Ultrasonography evaluation on the protective effect of combination therapy of beraprost sodium and aspirin on arteries occlusion and stiffness in patients with type 2 diabetes mellitus - a prospective, randomized study.

BACKGROUND: Patients with type 2 diabetes mellitus (T2DM) are susceptible to developing symptomatic peripheral arterial disease (PAD). As a proven vasodilator and antiplatelet agent, the efficiency of Beraprost sodium (BPS) on the prevention of arteries occlusion and stiffness in T2DM patients with PAD has not yet been fully investigated.
METHODS: From July 2010 to April 2012, 64 Patients enrolled were randomly assigned to the combined therapy group (n=32), which received combination therapy with BPS (60 μg/day) and aspirin (100 mg/day), or to the control group (n=32), which only received aspirin (100 mg/day). After randomization, the patients were followed up at years 0, 1, 2, 3, 4, and 5 with the evaluation of carotid intima-media thickness (CIMT), pulse wave velocity (PWV), inner artery diameter, stenosis rate, and medial arterial calcification (MAC) of lower limb arteries via high-resolution ultrasound measurement. Adverse events were also recorded in each visit.
RESULTS: There was no significant change of the CIMT during the follow-up in both groups when compared to the baseline. Similar results were also observed in the PWV measurement. Significantly increases in the inner artery diameter of the dorsal pedal artery and posterior tibial artery were observed in patients with BPS and aspirin administration during the follow-up. Patients in the combined therapy group experienced marked improvement of MAC in the dorsal pedal artery and posterior tibial artery at the end of the follow-up. No significant difference in the adverse events was found between the combined therapy group and the aspirin group.
CONCLUSION: The combined therapy of BPS and aspirin showed a protective effect on arteries occlusion and stiffness in T2DM patients with PAD, along with a significant improvement of inner artery diameter and MAC in lower limbs. TRIAL REGISTRATION: http://www.chictr.org.cn , ChiCTR-TRC-10000919. Prospectively registered on 2010/06/29.

Background

Patients with diabetes are susceptible to developing symptomatic peripheral arterial disease (PAD), which is closely related to increased mortality rate and low quality of life. The overall prevalence of PAD has been estimated to be 20% and 29% in patients with diabetes over 40 and 50 years old, respectively [1, 2]. PAD in diabetic patients is diffuse and is most severe in the crural and foot arteries, which is characterized by arterial calcification, large artery stiffness, and occlusion of the arteries [3]. Management of PAD includes exercise, smoking cessation, statin therapy, and antiplatelet therapy with aspirin or clopidogrel [4].

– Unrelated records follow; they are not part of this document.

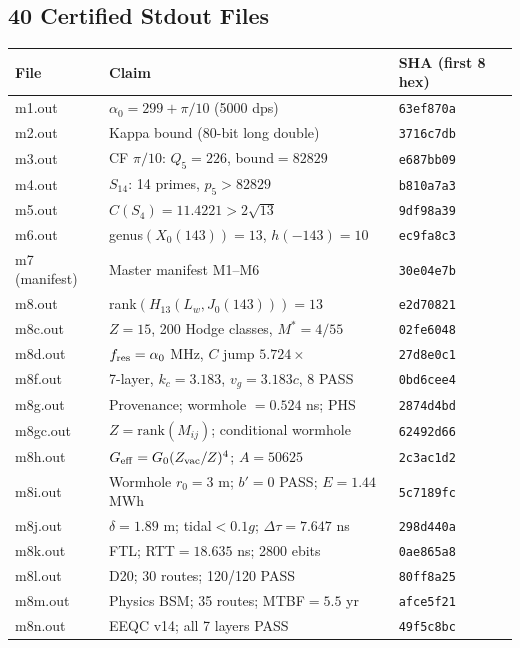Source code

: \documentclass[12pt,letterpaper]{article}
\begin{document}
\subsection{40 Certified Stdout Files}

\begin{center}
\begin{longtable}{lll}
\toprule
File & Claim & SHA (first 8 hex) \\
\midrule
m1.out & $\alpha_0 = 299+\pi/10$ (5000 dps) & \texttt{63ef870a} \\
m2.out & Kappa bound (80-bit long double) & \texttt{3716c7db} \\
m3.out & CF $\pi/10$: $Q_5=226$, bound$=82829$ & \texttt{e687bb09} \\
m4.out & $S_{14}$: 14 primes, $p_5 > 82829$ & \texttt{b810a7a3} \\
m5.out & $C(S_4) = 11.4221 > 2\sqrt{13}$ & \texttt{9df98a39} \\
m6.out & genus$(X_0(143))=13$, $h(-143)=10$ & \texttt{ec9fa8c3} \\
m7 (manifest) & Master manifest M1--M6 & \texttt{30e04e7b} \\
m8.out & rank$(H_{13}(L_w, J_0(143))) = 13$ & \texttt{e2d70821} \\
m8c.out & $Z=15$, 200 Hodge classes, $M^*=4/55$ & \texttt{02fe6048} \\
m8d.out & $f_{\rm res}=\alpha_0$ MHz, $C$ jump $5.724\times$ & \texttt{27d8e0c1} \\
m8f.out & 7-layer, $k_c=3.183$, $v_g=3.183c$, 8 PASS & \texttt{0bd6cee4} \\
m8g.out & Provenance; wormhole $= 0.524$ ns; PHS & \texttt{2874d4bd} \\
m8gc.out & $Z=\mathrm{rank}(M_{ij})$; conditional wormhole & \texttt{62492d66} \\
m8h.out & $G_{\rm eff}=G_0(Z_{\rm vac}/Z)^4$; $A=50625$ & \texttt{2c3ac1d2} \\
m8i.out & Wormhole $r_0=3$ m; $b'=0$ PASS; $E=1.44$ MWh & \texttt{5c7189fc} \\
m8j.out & $\delta=1.89$ m; tidal$<0.1g$; $\Delta\tau=7.647$ ns & \texttt{298d440a} \\
m8k.out & FTL; RTT$=18.635$ ns; 2800 ebits & \texttt{0ae865a8} \\
m8l.out & D20; 30 routes; 120/120 PASS & \texttt{80ff8a25} \\
m8m.out & Physics BSM; 35 routes; MTBF$=5.5$ yr & \texttt{afce5f21} \\
m8n.out & EEQC v14; all 7 layers PASS & \texttt{49f5c8bc} \\

\end{longtable}
\end{center}
\end{document}
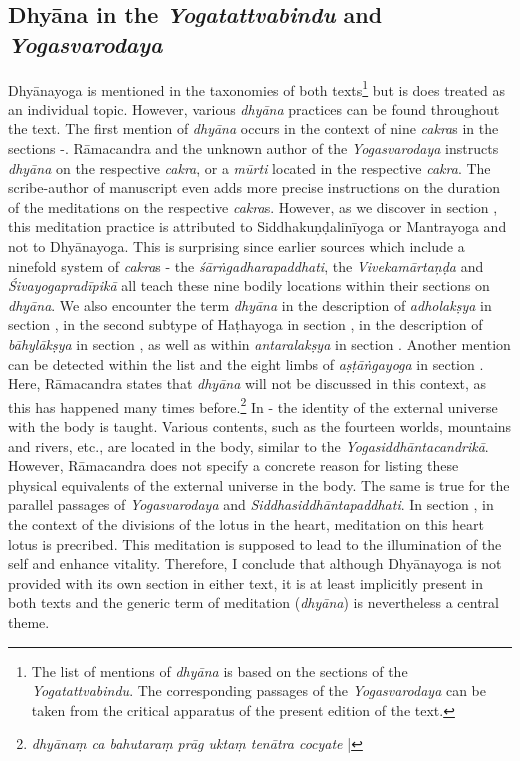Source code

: \subsection{Dhyāna in the \textit{Yogatattvabindu} and \textit{Yogasvarodaya}}

Dhyānayoga is mentioned in the taxonomies of both texts\footnote{The list of mentions of \textit{dhyāna} is based on the sections of the \textit{Yogatattvabindu}. The corresponding passages of the \textit{Yogasvarodaya} can be taken from the critical apparatus of the present edition of the text.} but is does treated as an individual topic. However, various \textit{dhyāna} practices can be found throughout the text. The first mention of \textit{dhyāna} occurs in the context of nine \textit{cakra}s in the sections -. Rāmacandra and the unknown author of the \textit{Yogasvarodaya} instructs \textit{dhyāna} on the respective \textit{cakra}, or a \textit{mūrti} located in the respective \textit{cakra}. The scribe-author of manuscript  even adds more precise instructions on the duration of the meditations on the respective \textit{cakra}s. However, as we discover in section , this meditation practice is attributed to Siddhakuṇḍalinīyoga or Mantrayoga and not to Dhyānayoga. This is surprising since earlier sources which include a ninefold system of \textit{cakra}s - the \emph{śārṅgadharapaddhati}, the \emph{Vivekamārtaṇḍa} and \textit{Śivayogapradīpikā} all teach these nine bodily locations within their sections on \textit{dhyāna}. We also encounter the term \textit{dhyāna} in the description of \textit{adholakṣya} in section , in the second subtype of Haṭhayoga in section , in the description of \textit{bāhylākṣya} in section , as well as within \textit{antaralakṣya} in section . Another mention can be detected within the list and the eight limbs of \textit{aṣṭāṅgayoga} in section . Here, Rāmacandra states that \textit{dhyāna} will not be discussed in this context, as this has happened many times before.\footnote{\textit{dhyānaṃ ca bahutaraṃ prāg uktaṃ tenātra cocyate} |} In - the identity of the external universe with the body is taught. Various contents, such as the fourteen worlds, mountains and rivers, etc., are located in the body, similar to the \textit{Yogasiddhāntacandrikā}. However, Rāmacandra does not specify a concrete reason for listing these physical equivalents of the external universe in the body. The same is true for the parallel passages of \textit{Yogasvarodaya} and \textit{Siddhasiddhāntapaddhati}. In section , in the context of the divisions of the lotus in the heart, meditation on this heart lotus is precribed. This meditation is supposed to lead to the illumination of the self and enhance vitality. Therefore, I conclude that although Dhyānayoga is not provided with its own section in either text, it is at least implicitly present in both texts and the generic term of meditation (\textit{dhyāna}) is nevertheless a central theme. 

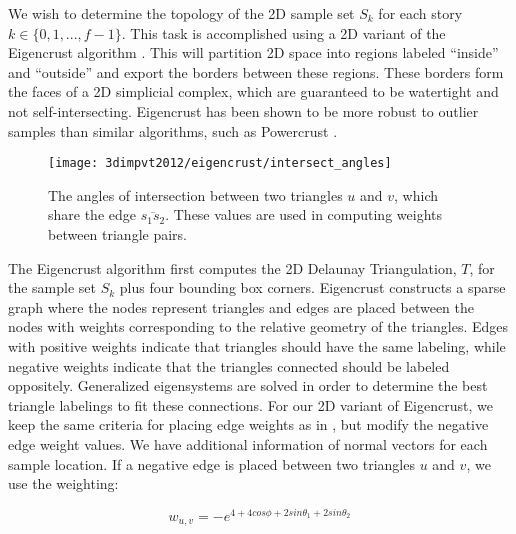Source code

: \documentclass[12pt,onecolumn,oneside]{book}
\begin{document}
We wish to determine the topology of the 2D sample set $S_k$ for each story $k \in \{ 0, 1, ..., f-1 \}$.  This task is accomplished using a 2D variant of the Eigencrust algorithm \cite{EigencrustShewchuk}.  This will partition 2D space into regions labeled ``inside'' and ``outside'' and export the borders between these regions.  These borders form the faces of a 2D simplicial complex, which are guaranteed to be watertight and not self-intersecting.  Eigencrust has been shown to be more robust to outlier samples than similar algorithms, such as Powercrust \cite{EigencrustShewchuk, Powercrust}.

\begin{figure}[t]

\begin{minipage}[b]{1.0\linewidth}
  \centering
  \centerline{\texttt{[image: 3dimpvt2012/eigencrust/intersect\_angles]}}
\end{minipage}

\caption[Computing weighting between triangle pairs.]{The angles of intersection between two triangles $u$ and $v$, which share the edge $\overline{s_1 s_2}$. These values are used in computing weights between triangle pairs.}
\label{fig:intersect_angles}

\end{figure}

The Eigencrust algorithm first computes the 2D Delaunay Triangulation, $T$, for the sample set $S_k$ plus four bounding box corners.  Eigencrust constructs a sparse graph where the nodes represent triangles and edges are placed between the nodes with weights corresponding to the relative geometry of the triangles.  Edges with positive weights indicate that triangles should have the same labeling, while negative weights indicate that the triangles connected should be labeled oppositely.  Generalized eigensystems are solved in order to determine the best triangle labelings to fit these connections.  For our 2D variant of Eigencrust, we keep the same criteria for placing edge weights as in \cite{EigencrustShewchuk}, but modify the negative edge weight values.  We have additional information of normal vectors for each sample location. If a negative edge is placed between two triangles $u$ and $v$, we use the weighting:

\begin{equation}
w_{u,v} = - e ^ {4 + 4 cos \phi + 2 sin \theta_1 + 2 sin \theta_2}
\label{neg_edge_weight}
\end{equation}
\end{document}
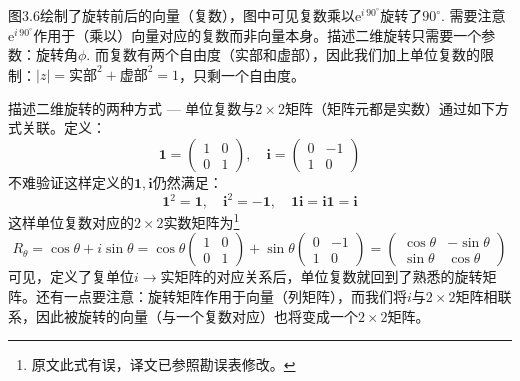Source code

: 图3.6绘制了旋转前后的向量（复数），图中可见复数乘以$\mathrm{e}^{i\, 90^\circ}$旋转了$90^\circ$.
需要注意$\mathrm{e}^{i\, 90^\circ}$作用于（乘以）向量对应的复数而非向量本身。描述二维旋转只需要一个参数：旋转角$\phi$. 而复数有两个自由度（实部和虚部），因此我们加上单位复数的限制：$|z| = \text{实部}^2 + \text{虚部}^2 = 1$，只剩一个自由度。

描述二维旋转的两种方式 --- 单位复数与$2 \times 2$矩阵（矩阵元都是实数）通过如下方式关联。定义：
\begin{equation}
\label{equ3.15}
\mathbf{1} = 
	\begin{pmatrix}
		1 & 0 \\ 0 & 1
	\end{pmatrix}
,\quad
\mathbf{i} = 
	\begin{pmatrix}
		0 & -1 \\ 1 & 0
	\end{pmatrix}
\end{equation}
不难验证这样定义的$\mathbf{1, i}$仍然满足：
\begin{equation}
\mathbf{1}^2 = \mathbf{1},\quad \mathbf{i}^2 = -\mathbf{1},\quad \mathbf{1i} = \mathbf{i1} = \mathbf{i}
\end{equation}
这样单位复数对应的$2 \times 2$实数矩阵为\footnote{原文此式有误，译文已参照勘误表修改。}
\begin{equation}
\label{equ3.17}
R_\theta = \cos \theta + i\sin\theta = \cos \theta 
\begin{pmatrix}
	1 & 0 \\ 0 & 1
\end{pmatrix}
+ \sin \theta
\begin{pmatrix}
	0 & -1 \\ 1 & 0
\end{pmatrix}
=
\begin{pmatrix}
	\cos \theta & -\sin \theta \\
	\sin \theta & \cos \theta
\end{pmatrix}
\end{equation}
可见，定义了复单位$i \rightarrow \text{实矩阵}$的对应关系后，单位复数就回到了熟悉的旋转矩阵。还有一点要注意：旋转矩阵作用于向量（列矩阵），而我们将$i$与$2 \times 2$矩阵相联系，因此被旋转的向量（与一个复数对应）也将变成一个$2 \times 2$矩阵。

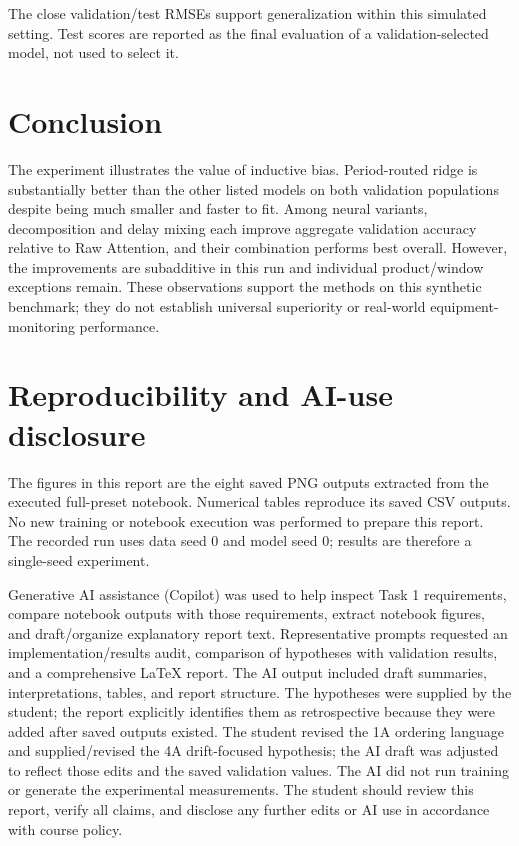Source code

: \documentclass[11pt,a4paper]{article}
\begin{document}
The close validation/test RMSEs support generalization within this simulated setting. Test scores
are reported as the final evaluation of a validation-selected model, not used to select it.

\section{Conclusion}

The experiment illustrates the value of inductive bias. Period-routed ridge is substantially
better than the other listed models on both validation populations despite being much smaller and
faster to fit. Among neural variants, decomposition and delay mixing each improve aggregate
validation accuracy relative to Raw Attention, and their combination performs best overall.
However, the improvements are subadditive in this run and individual product/window exceptions
remain. These observations support the methods on this synthetic benchmark; they do not establish
universal superiority or real-world equipment-monitoring performance.

\section*{Reproducibility and AI-use disclosure}

The figures in this report are the eight saved PNG outputs extracted from the executed full-preset
notebook. Numerical tables reproduce its saved CSV outputs. No new training or notebook execution
was performed to prepare this report. The recorded run uses data seed 0 and model seed 0; results
are therefore a single-seed experiment.

Generative AI assistance (Copilot) was used to help inspect Task 1 requirements, compare notebook
outputs with those requirements, extract notebook figures, and draft/organize explanatory report
text. Representative prompts requested an implementation/results audit, comparison of hypotheses
with validation results, and a comprehensive LaTeX report. The AI output included draft summaries,
interpretations, tables, and report structure. The hypotheses were supplied by the student; the
report explicitly identifies them as retrospective because they were added after saved outputs
existed. The student revised the 1A ordering language and supplied/revised the 4A drift-focused
hypothesis; the AI draft was adjusted to reflect those edits and the saved validation values. The
AI did not run training or generate the experimental measurements. The student should review this
report, verify all claims, and disclose any further edits or AI use in accordance with course
policy.
\end{document}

Beraprost sodium (BPS) is a stable orally active prostacyclin (PGI2) analog, which has an effect on the relaxation of the smooth muscle cells and vasodilation via binding to PGI2 membrane receptors and inhibiting the release of Ca2+ from intracellular storage sites [5]. Moreover, BPS also alleviates vascular thrombosis by inhibiting platelet aggregation. BPS has been proven to be an effective agent in the treatment of patients with pulmonary arterial hypertension and Buerger’s disease [6, 7].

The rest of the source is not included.